Seeing the invisible: the size-sorting gel
By now you can do astonishing things to DNA — cut it at a chosen sequence, splice pieces from different sources into one recombinant molecule, drop that into a vector, and let bacteria copy it. But a tube of DNA is a clear, colourless drop. You cannot see whether the cut worked, whether the right insert went in, or how big anything is. The first thing every molecular biologist needs is a way to *see* the invisible — and the humble workhorse that does it is gel electrophoresis.
The trick rests on one lucky fact you met back on the nucleic-acids rung: the sugar-phosphate backbone carries a steady negative charge all along its length, no matter the sequence. So in an electric field, *every* piece of DNA drifts the same way — toward the positive electrode. Pour a slab of jelly-like gel (agarose, a seaweed extract), punch little wells in one end, load your samples, and switch on the current. The gel is a dense microscopic mesh, like a thicket. Short fragments are nimble and thread through quickly, travelling far; long fragments snag and lag near the start. Run for a set time and the molecules fan out by size.

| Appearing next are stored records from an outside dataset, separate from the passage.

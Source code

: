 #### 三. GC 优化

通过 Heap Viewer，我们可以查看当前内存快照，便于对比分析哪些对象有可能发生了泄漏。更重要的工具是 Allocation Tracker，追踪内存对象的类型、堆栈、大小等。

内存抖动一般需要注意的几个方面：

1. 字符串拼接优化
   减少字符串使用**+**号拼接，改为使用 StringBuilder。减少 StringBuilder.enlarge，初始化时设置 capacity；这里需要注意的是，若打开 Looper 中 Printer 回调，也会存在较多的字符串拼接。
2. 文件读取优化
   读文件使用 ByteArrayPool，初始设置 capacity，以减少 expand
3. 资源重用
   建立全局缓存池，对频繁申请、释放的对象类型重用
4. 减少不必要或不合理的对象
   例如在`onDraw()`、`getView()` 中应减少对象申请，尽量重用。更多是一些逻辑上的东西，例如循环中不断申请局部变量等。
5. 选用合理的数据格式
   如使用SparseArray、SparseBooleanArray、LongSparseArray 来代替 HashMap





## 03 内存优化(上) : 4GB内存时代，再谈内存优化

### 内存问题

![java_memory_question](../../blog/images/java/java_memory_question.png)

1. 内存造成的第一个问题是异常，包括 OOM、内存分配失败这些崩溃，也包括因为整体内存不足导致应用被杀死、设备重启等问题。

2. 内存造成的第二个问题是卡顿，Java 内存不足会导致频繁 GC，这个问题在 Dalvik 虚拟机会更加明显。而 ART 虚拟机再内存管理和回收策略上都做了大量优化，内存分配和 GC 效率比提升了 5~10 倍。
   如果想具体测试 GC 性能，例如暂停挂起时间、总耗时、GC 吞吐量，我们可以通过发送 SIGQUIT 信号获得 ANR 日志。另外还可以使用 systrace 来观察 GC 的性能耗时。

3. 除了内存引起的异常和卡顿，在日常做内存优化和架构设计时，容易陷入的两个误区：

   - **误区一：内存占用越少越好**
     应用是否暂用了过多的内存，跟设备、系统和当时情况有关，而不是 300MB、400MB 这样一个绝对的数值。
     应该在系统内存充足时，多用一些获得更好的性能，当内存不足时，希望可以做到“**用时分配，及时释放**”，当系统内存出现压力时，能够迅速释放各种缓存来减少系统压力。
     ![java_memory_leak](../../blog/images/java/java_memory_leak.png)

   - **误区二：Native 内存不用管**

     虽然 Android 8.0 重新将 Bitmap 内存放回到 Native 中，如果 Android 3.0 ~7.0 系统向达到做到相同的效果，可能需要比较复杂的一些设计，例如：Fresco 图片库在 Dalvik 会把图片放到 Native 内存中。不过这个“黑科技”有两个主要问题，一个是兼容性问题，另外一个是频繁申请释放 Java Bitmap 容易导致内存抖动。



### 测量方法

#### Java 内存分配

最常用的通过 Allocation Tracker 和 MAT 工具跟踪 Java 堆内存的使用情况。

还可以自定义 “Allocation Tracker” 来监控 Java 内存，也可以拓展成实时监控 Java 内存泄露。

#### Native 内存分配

Stain the gel with a dye that slips between the stacked bases and glows under UV light, and the result is a ladder of sharp bright bands — each band is a pile of fragments that are all the same length. Run a lane of known size-standards alongside, and you can read each fragment's length straight off the picture. This single tool lets you confirm a restriction digest cut where you expected, check that a PCR made the right product, or cut a wanted band out of the gel to purify it. RNA runs the same way. Proteins have no uniform charge, so you first coat them with the detergent SDS to give them a matching negative charge — then they too separate purely by size (this version is called SDS-PAGE).
The blotting trio: naming one molecule in the crowd
A blot turns the anonymous smear into a single labelled answer, and it leans on a principle you already know intimately: complementary strands stick. Recall hybridization — cool two strands whose sequences match and they zip back together, A reaching across to T and G to C, finding their partner in a sea of other molecules. The same lock works between a DNA strand and a complementary RNA. So if you make a short, labelled single strand whose sequence is the complement of your target — a probe — it will base-pair only where your sequence lives, lighting up that band and no other.
- Separate: run your molecules out on a gel so they spread by size into bands.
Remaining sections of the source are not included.